**INFORMATION SHOWN**
**********

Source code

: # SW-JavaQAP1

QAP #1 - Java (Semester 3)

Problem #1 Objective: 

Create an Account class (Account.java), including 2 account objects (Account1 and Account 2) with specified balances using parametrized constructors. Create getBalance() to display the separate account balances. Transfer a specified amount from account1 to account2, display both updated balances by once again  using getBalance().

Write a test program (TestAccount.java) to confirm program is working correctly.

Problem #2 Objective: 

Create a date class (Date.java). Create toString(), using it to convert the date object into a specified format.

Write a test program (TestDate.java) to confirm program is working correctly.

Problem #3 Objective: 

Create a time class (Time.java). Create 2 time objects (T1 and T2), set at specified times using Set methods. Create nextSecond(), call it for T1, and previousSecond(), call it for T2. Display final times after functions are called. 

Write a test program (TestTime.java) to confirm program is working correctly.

**********

**EXERCISE INSTRUCTIONS**
Show every line of the listing that includes the word "test".

**WRITTEN SOLUTION**
Write a test program (TestAccount.java) to confirm program is working correctly.
Write a test program (TestDate.java) to confirm program is working correctly.
Write a test program (TestTime.java) to confirm program is working correctly.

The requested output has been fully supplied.